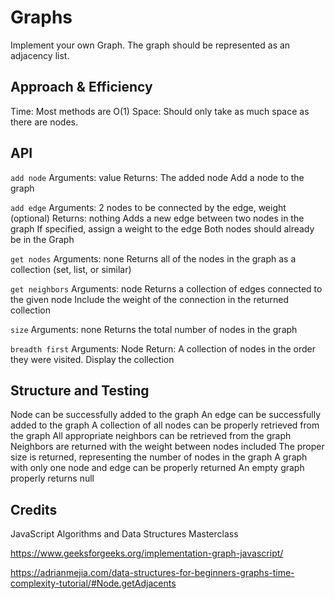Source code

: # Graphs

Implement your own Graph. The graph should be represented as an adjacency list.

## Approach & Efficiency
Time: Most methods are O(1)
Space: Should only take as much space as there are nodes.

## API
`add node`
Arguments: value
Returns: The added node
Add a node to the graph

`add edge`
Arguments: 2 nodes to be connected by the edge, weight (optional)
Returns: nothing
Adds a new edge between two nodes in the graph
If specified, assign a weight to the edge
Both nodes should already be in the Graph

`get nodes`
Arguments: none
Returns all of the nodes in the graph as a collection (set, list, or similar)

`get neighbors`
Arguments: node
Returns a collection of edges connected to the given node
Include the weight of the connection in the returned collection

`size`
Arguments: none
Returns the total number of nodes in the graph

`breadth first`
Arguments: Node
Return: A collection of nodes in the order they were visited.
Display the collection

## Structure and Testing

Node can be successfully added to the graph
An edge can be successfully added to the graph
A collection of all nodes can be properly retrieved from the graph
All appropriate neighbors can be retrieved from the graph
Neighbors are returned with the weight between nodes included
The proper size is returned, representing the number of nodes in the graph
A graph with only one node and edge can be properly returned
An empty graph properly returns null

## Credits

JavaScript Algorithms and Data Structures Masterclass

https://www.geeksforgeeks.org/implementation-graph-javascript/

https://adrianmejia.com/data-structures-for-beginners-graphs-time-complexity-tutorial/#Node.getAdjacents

----------------------------------------

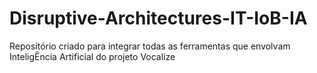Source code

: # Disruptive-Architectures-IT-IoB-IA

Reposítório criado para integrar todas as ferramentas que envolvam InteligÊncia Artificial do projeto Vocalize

----------------------------------------

What you should do:
Take the stretch of lines above from the one containing "Implement your own" through the one containing "https://www.geeksforgeeks.org/implementation-graph-javascript/" and repeat it exactly, adding no other line.

Problem solution:
Implement your own Graph. The graph should be represented as an adjacency list.

## Approach & Efficiency
Time: Most methods are O(1)
Space: Should only take as much space as there are nodes.

## API
`add node`
Arguments: value
Returns: The added node
Add a node to the graph

`add edge`
Arguments: 2 nodes to be connected by the edge, weight (optional)
Returns: nothing
Adds a new edge between two nodes in the graph
If specified, assign a weight to the edge
Both nodes should already be in the Graph

`get nodes`
Arguments: none
Returns all of the nodes in the graph as a collection (set, list, or similar)

`get neighbors`
Arguments: node
Returns a collection of edges connected to the given node
Include the weight of the connection in the returned collection

`size`
Arguments: none
Returns the total number of nodes in the graph

`breadth first`
Arguments: Node
Return: A collection of nodes in the order they were visited.
Display the collection

## Structure and Testing

Node can be successfully added to the graph
An edge can be successfully added to the graph
A collection of all nodes can be properly retrieved from the graph
All appropriate neighbors can be retrieved from the graph
Neighbors are returned with the weight between nodes included
The proper size is returned, representing the number of nodes in the graph
A graph with only one node and edge can be properly returned
An empty graph properly returns null

## Credits

JavaScript Algorithms and Data Structures Masterclass

https://www.geeksforgeeks.org/implementation-graph-javascript/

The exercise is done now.